Taking the line with "- Frequency rank" as the first and the line with "## Donations" as the last, set down exactly every line in that range from the entries below, and no more.

--- Material provided ---

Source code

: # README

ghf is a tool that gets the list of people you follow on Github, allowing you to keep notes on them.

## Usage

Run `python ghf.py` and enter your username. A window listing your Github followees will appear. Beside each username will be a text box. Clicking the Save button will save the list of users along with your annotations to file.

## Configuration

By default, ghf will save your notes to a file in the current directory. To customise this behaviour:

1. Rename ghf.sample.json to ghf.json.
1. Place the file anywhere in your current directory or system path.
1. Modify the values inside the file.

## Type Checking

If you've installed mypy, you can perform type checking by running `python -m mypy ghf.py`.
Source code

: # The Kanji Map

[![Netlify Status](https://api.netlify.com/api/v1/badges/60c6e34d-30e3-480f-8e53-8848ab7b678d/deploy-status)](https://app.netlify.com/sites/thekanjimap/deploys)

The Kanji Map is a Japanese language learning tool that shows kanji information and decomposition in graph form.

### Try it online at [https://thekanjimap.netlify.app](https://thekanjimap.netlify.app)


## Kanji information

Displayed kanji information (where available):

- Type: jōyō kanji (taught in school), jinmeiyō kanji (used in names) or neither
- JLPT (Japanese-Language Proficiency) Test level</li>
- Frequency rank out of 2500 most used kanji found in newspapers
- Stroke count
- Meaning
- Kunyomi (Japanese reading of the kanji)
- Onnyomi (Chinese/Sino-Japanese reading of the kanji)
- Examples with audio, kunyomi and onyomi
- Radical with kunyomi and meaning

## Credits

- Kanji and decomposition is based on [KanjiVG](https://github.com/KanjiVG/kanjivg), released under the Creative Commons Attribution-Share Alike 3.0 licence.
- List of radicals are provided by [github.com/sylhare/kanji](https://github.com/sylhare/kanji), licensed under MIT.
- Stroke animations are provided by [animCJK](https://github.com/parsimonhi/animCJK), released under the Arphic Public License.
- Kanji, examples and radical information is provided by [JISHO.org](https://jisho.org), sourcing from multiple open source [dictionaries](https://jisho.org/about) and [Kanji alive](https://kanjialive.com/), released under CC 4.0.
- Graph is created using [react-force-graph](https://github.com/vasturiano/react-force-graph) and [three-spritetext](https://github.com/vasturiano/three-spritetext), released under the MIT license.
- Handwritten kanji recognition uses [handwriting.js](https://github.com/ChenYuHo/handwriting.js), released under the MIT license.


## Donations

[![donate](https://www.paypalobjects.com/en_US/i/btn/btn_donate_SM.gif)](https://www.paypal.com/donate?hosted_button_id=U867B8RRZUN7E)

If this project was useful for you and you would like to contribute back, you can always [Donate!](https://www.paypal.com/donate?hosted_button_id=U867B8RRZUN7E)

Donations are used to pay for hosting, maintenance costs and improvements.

---
--- Material provided ---

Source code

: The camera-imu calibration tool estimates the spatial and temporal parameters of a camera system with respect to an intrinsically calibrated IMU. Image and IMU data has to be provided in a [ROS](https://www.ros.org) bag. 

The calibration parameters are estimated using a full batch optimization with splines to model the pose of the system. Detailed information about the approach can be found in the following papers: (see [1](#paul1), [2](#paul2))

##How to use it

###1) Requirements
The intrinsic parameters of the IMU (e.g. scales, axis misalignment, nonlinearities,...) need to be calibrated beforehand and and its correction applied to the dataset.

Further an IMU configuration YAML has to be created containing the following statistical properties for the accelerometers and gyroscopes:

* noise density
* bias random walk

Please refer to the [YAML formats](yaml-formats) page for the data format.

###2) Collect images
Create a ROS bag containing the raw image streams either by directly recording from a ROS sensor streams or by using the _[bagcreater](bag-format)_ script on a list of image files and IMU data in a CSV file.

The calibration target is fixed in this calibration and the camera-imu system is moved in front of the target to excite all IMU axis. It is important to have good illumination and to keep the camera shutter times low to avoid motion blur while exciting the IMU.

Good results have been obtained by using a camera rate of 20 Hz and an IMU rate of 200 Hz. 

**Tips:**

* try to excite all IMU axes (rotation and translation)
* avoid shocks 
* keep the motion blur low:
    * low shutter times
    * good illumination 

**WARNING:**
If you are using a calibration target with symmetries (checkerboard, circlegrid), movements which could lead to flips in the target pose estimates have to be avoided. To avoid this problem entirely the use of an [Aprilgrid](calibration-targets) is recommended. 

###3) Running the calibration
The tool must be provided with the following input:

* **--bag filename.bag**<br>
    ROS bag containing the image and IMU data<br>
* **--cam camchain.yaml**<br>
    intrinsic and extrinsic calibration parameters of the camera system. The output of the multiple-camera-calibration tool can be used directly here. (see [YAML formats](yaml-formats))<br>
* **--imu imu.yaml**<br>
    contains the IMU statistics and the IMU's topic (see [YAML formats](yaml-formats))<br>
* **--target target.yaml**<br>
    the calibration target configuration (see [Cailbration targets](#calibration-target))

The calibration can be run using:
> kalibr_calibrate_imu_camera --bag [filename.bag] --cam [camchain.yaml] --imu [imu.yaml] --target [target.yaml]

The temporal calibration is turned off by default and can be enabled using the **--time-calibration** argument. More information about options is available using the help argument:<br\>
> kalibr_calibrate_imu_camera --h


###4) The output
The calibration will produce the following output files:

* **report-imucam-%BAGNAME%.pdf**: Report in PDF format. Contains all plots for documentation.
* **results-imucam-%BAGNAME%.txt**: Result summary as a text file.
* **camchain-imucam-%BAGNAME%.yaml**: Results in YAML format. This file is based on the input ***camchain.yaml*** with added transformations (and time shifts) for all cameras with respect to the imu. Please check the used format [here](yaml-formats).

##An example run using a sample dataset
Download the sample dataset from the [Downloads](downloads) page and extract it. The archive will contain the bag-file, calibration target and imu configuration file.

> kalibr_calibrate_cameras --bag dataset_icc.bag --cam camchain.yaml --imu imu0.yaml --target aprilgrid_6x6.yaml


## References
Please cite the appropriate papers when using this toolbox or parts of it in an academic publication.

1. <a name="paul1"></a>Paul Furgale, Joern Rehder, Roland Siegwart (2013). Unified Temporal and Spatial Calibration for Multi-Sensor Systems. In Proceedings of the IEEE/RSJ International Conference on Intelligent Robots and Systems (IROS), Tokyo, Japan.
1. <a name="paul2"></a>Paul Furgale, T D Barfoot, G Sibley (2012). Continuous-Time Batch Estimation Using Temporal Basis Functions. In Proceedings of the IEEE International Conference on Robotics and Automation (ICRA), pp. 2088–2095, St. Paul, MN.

---

--- Result for this exercise ---
- Frequency rank out of 2500 most used kanji found in newspapers
- Stroke count
- Meaning
- Kunyomi (Japanese reading of the kanji)
- Onnyomi (Chinese/Sino-Japanese reading of the kanji)
- Examples with audio, kunyomi and onyomi
- Radical with kunyomi and meaning

## Credits

- Kanji and decomposition is based on [KanjiVG](https://github.com/KanjiVG/kanjivg), released under the Creative Commons Attribution-Share Alike 3.0 licence.
- List of radicals are provided by [github.com/sylhare/kanji](https://github.com/sylhare/kanji), licensed under MIT.
- Stroke animations are provided by [animCJK](https://github.com/parsimonhi/animCJK), released under the Arphic Public License.
- Kanji, examples and radical information is provided by [JISHO.org](https://jisho.org), sourcing from multiple open source [dictionaries](https://jisho.org/about) and [Kanji alive](https://kanjialive.com/), released under CC 4.0.
- Graph is created using [react-force-graph](https://github.com/vasturiano/react-force-graph) and [three-spritetext](https://github.com/vasturiano/three-spritetext), released under the MIT license.
- Handwritten kanji recognition uses [handwriting.js](https://github.com/ChenYuHo/handwriting.js), released under the MIT license.


## Donations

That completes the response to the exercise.